O eixo dianteiro do kit 4x4 tem a carcaça do diferencial bem grande, parecida
com a do eixo traseiro e fica à direita do eixo. Com isso, ao flexionar o lado
direito da suspensão a carcaça e o cardan dianteiro tocavam no tubo
de escapamento, que nos motores S4T e Perkins sai pela direita e cruza para a esquerda
por baixo do carro. A solução foi cortar o tubo próximo à
primeira curva inferior e virá-lo para trás (ao invés da esquerda).
Assim, ele corre pelo lado direito do chassi, mas para simplificar o trajeto na traseira
fizemos uma experiência: reduzimos o comprimento do tubo dianteiro e posicionamos
o silencioso no meio do carro, na direção da porta dianteira. A saída
foi colocada na frente da roda traseira direita. Ficou perfeito, não alterando
o nível de ruído nem de vibração. Se a viatura a ser transformada
for a gasolina/álcool, isso não deve ser necessário, pois o escapamento
já sai do motor pela esquerda.
Tem mais: eu falei que o cardan dianteiro ficou grande, maior até que o
original traseiro. E devido à posição da caixa de transferência
"lá atrás" ele ficou com pouca inclinação em
direção ao diferencial dianteiro. Conclusão: ele batia numa travessa
que tinha embaixo do câmbio, mas que aparentemente na Bonanza não servia
para nada a não ser unir as longarinas do chassi. Segundo o mecânico,
se o câmbio fosse o M37 ele seria apoiado nessa travessa, mas isso não
ocorre com o M46. Como já tínhamos feito uma travessa igual para apoiar
a caixa de transferência, essa outra seria simplesmente eliminada.
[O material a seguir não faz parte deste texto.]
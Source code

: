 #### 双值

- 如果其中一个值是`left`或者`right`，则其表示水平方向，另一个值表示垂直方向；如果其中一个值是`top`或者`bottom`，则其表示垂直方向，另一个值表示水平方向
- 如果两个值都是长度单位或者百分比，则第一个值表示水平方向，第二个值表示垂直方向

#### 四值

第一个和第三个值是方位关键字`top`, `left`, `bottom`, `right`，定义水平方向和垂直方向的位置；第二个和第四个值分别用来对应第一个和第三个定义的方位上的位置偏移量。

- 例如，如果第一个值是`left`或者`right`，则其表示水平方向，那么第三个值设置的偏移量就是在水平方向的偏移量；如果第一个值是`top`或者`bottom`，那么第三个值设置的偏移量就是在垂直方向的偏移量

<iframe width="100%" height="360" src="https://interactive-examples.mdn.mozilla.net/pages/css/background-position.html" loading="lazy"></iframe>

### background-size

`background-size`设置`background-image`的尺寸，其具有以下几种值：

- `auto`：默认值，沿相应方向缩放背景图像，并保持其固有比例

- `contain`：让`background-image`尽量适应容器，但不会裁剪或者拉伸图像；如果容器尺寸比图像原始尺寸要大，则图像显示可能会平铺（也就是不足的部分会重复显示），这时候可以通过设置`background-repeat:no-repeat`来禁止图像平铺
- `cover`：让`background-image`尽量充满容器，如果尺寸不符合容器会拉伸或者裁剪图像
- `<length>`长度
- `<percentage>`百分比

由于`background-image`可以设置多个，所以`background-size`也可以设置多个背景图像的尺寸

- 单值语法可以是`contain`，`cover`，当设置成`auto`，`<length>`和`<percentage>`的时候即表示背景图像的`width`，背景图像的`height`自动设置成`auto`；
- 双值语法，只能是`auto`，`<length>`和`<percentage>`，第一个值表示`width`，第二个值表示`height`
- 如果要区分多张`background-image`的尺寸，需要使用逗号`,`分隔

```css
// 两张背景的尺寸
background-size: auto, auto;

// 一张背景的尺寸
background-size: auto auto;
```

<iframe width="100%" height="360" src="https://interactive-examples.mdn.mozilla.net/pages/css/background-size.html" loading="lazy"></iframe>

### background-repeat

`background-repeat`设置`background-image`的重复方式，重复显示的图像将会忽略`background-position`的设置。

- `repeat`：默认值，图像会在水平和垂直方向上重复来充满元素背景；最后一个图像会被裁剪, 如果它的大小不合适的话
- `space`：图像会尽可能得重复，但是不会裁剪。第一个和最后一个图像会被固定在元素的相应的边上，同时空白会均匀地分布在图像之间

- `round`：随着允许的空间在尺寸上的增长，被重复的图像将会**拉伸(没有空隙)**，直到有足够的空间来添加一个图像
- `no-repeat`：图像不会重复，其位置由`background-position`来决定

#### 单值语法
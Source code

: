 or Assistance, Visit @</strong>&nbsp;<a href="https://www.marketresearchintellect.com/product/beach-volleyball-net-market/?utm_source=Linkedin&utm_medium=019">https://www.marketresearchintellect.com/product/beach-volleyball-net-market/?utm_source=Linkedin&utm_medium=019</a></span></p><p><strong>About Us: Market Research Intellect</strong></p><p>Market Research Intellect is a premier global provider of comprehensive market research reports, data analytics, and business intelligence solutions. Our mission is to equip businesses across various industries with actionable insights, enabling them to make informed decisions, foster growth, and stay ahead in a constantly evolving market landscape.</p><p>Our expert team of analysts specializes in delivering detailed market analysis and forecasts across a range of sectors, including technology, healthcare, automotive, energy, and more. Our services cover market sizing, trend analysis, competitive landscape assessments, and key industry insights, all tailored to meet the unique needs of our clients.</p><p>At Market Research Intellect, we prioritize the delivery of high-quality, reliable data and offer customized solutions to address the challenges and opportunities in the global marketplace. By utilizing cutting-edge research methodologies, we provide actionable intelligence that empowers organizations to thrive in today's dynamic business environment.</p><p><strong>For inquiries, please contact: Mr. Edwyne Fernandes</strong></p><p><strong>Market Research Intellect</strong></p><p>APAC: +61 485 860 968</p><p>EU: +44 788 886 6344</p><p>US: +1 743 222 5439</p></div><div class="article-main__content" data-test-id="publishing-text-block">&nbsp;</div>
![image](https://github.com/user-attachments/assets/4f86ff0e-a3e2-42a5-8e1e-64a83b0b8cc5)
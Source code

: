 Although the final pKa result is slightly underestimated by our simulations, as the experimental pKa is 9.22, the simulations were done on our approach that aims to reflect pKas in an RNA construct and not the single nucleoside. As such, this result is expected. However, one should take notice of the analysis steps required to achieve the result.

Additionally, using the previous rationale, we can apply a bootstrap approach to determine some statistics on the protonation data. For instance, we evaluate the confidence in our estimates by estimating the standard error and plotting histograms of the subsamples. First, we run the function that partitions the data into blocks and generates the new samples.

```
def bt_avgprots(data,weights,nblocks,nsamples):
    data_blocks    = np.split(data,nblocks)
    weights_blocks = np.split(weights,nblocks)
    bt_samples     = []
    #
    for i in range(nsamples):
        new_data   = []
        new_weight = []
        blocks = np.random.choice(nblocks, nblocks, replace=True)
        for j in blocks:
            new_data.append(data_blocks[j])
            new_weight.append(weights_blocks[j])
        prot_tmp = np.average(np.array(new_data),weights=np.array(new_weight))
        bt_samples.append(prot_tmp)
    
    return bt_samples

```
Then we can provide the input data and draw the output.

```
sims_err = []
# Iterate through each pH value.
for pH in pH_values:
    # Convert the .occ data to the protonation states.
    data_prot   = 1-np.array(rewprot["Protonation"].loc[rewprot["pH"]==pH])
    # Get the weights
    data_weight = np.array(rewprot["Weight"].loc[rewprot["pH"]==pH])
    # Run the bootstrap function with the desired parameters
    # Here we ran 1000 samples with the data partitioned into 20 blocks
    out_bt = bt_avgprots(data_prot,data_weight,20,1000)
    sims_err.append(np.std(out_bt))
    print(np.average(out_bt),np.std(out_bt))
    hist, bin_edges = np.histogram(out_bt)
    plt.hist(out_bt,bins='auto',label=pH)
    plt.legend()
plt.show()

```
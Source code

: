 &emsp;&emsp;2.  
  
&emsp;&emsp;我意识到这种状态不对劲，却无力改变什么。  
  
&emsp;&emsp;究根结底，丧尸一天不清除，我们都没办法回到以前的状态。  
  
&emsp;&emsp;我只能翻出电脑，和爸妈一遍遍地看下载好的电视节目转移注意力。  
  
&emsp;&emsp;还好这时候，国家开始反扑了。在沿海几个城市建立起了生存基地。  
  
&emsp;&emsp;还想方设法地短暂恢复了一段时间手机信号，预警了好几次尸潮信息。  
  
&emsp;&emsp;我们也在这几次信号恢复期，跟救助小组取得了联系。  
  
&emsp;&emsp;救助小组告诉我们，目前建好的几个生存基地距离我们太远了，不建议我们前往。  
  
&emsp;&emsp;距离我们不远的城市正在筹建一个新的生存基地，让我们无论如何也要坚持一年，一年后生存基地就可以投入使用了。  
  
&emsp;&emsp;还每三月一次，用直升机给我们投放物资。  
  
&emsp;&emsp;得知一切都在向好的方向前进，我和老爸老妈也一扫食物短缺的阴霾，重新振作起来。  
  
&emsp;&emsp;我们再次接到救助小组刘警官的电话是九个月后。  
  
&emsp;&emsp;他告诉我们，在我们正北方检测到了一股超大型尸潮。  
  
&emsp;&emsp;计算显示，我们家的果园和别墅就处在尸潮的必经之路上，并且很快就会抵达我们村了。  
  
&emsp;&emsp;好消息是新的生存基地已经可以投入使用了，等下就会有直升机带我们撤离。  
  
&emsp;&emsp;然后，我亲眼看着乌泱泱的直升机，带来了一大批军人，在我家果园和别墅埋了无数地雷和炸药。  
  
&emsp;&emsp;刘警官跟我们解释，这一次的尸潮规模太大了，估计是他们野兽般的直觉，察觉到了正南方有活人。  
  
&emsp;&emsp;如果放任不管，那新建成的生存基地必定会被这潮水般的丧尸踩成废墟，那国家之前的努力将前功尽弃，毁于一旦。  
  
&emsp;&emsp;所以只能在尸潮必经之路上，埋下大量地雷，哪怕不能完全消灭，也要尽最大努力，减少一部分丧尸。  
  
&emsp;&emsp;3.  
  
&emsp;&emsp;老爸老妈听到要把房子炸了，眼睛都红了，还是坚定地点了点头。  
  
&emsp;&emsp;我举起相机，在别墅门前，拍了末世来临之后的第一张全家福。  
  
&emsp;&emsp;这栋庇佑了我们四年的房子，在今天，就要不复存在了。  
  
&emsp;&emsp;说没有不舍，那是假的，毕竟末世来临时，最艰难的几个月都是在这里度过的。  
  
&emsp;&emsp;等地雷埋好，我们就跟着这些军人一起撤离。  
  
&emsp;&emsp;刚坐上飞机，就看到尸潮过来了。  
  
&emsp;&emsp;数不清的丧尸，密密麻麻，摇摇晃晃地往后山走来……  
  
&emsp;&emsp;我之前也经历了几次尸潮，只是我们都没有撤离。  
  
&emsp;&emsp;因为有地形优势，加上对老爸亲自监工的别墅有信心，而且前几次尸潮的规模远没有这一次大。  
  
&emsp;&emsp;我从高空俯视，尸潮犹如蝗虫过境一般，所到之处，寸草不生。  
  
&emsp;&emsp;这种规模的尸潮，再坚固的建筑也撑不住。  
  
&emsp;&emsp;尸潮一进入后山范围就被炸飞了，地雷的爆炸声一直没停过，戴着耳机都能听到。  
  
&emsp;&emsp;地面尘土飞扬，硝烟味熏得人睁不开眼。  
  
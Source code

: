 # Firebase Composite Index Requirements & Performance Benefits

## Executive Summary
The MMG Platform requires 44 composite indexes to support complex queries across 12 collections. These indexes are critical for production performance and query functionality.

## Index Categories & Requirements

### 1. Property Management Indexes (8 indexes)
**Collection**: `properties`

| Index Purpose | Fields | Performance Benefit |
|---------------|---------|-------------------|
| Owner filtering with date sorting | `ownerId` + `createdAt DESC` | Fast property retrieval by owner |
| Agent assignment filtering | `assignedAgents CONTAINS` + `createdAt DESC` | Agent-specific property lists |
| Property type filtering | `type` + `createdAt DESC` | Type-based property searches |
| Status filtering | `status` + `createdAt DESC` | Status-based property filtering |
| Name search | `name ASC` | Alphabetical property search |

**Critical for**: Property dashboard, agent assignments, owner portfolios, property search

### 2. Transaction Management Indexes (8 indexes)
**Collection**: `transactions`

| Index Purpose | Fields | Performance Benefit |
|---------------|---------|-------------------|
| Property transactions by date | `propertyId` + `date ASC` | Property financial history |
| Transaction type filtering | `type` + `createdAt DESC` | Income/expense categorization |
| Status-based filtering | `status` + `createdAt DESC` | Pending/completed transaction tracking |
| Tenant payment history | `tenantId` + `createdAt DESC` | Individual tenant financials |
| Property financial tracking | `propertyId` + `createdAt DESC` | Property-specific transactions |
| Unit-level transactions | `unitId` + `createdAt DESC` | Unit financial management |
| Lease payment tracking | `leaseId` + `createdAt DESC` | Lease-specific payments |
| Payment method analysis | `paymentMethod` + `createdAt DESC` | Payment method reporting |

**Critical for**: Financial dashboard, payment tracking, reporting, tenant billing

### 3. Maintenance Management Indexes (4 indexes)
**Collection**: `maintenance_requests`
Mas o acabamento
ficava melhor com essa peça original, portanto optamos por reposicioná-la
no lugar da outra, sob a caixa de transferênccia. Por outro lado, se o problema
ocorrer e a travessa for necessária, basta cortá-la no ponto de passagem
do cardan e fazer uma "ponte", com a altura equivalente ao movimento do
cardan no curso máximo da suspensão dianteira.
O meu kit veio com acionamento da tração por cabo, o qual é
infalível.... te deixa na mão sempre! A solução foi a
confecção de uma alavanca de acionamento, utilizando como base uma alavanca
de jipe Willys (a maior, da tração) e um suporte preso ao assoalho,
do lado direito da alavanca de câmbio. Ficou bom tanto funcional como esteticamente.
Para o pomo dessa nova alavanca, pode ser feito um exclusivo a partir do pomo do câmbio,
retirando-se aquela plaquinha do esquema das marchas. Aí, é só
comprar uma plaquinha com o esquema do jipe Engesa (no Ibirapuera, às quintas-feiras
à noite), recortar o desenho do acionamento da tração e colar
no novo pomo. Caso o seu câmbio seja igual ao Engesa (1ª para trás),
pode aproveitar a plaquinha sem recortar, colando-a no painel.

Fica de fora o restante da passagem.